Just to put some concrete numbers to this, if you have a 100-person engineering team and you ask one of them to spend all their work time ensuring that the others are 1% more efficient than they would be otherwise (so saving each of them 5 minutes per typical 8 hour workday), you about break even. If you have a 500-person team, you come out ahead.
Now it's possible that the switch to a compiled language we are discussing would not save people 5 minutes per day, or that you don't have 100+ engineers. Obviously for a tool that only the developer of the tool will use the calculus is very different!
I can't but think some of these fall into premature territory. Configuring a build for the machine is relatively rarely on the critical path. And it is mostly tests before the build. As such, it needs to compare to the build with tests, which typically takes longer than just the build.
Similarly, the concern on interpreter startup feels like being about one of the least noticed times on the system. :(
I agree that usually the first bottleneck is the edit-rebuild cycle. But I think bottlenecks (plural) are a better way to view things than a single critical path. If my edit-rebuild cycle is fast enough that it doesn't bother me, then depending on what I am working on, I may quickly start noticing configure times. An accurate build system will reconfigure when any of a lot of different files are touched. (And inaccurate build systems waste a lot more developer time, just less evenly distributed and with more frustration involved.) So I reconfigure if I'm working on something relevant to the build system. I reconfigure when I pull down changes and rebase. I reconfigure when I'm switching between tasks (perhaps because my tests take a long time in CI), and in fact I won't switch tasks if reconfiguring takes too long. (And yes, I have multiple work trees, but my object directories can hit 20GB and it wastes even more time shuffling stuff around when I start running out of disk space for 4 work trees * 3-5 different configurations.)
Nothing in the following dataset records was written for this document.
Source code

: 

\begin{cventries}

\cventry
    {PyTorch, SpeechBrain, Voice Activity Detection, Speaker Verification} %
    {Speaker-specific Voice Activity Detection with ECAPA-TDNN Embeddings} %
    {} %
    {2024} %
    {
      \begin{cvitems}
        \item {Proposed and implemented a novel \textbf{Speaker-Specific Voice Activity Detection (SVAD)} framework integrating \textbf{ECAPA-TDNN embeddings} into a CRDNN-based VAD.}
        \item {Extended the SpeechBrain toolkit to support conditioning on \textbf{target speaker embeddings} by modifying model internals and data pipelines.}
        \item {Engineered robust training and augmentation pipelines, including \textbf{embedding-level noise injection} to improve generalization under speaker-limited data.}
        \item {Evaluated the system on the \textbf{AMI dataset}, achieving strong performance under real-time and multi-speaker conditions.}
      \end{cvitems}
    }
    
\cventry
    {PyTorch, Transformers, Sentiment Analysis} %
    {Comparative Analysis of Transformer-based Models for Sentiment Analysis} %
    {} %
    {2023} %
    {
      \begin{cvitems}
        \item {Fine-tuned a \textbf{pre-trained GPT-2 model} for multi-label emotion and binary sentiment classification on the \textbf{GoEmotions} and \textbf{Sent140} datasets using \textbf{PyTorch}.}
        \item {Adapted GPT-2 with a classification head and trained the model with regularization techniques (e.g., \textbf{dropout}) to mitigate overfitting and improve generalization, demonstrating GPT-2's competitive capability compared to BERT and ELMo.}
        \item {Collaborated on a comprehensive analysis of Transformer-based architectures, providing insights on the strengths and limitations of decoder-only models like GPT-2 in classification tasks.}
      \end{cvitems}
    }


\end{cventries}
And interpreter startup bites you all over the place! If it adds half a second latency to my shell prompt, I won't use it. And Greg gave the math for things where you're restarting the interpreter a million times, which isn't uncommon in my experience.
You should always profile. These things are heavily dependent on the type of stuff you work on. Et cetera. But my personal experience at several very different jobs says that these things do matter, a lot. Also, if you work at a moderately large place, the productivity loss from small inefficiencies is staggering. You have to look at the full picture to really see it properly; when things are slower, people don't just wait, they context switch and may never come back that day. Good for engagement numbers on HN, bad for productivity and flow.
The author appears to be mostly speaking from their experience of working at Mozilla, so I hope most of their claims are at least somewhat backed up by empirical (although possibly anecdotal) evidence
Well, ok, maybe, maybe not - but why NOT make everything as efficient as you can? He's gone to all the trouble to show you what to do, it's no additional effort on your part to apply it.
I don't disagree, but I suspect the critical path had moved dramatically. In large, the time to decide to use python takes far longer than using python. (And I dislike python...)
A very old trick I remember on Windows, is to minimize command prompts if a lot of output was expected and would otherwise slow down the process. I don't know if it turned write operations into a no-op, or bypassed some slow GDI functions, but it had an extremely noticeable difference in performance.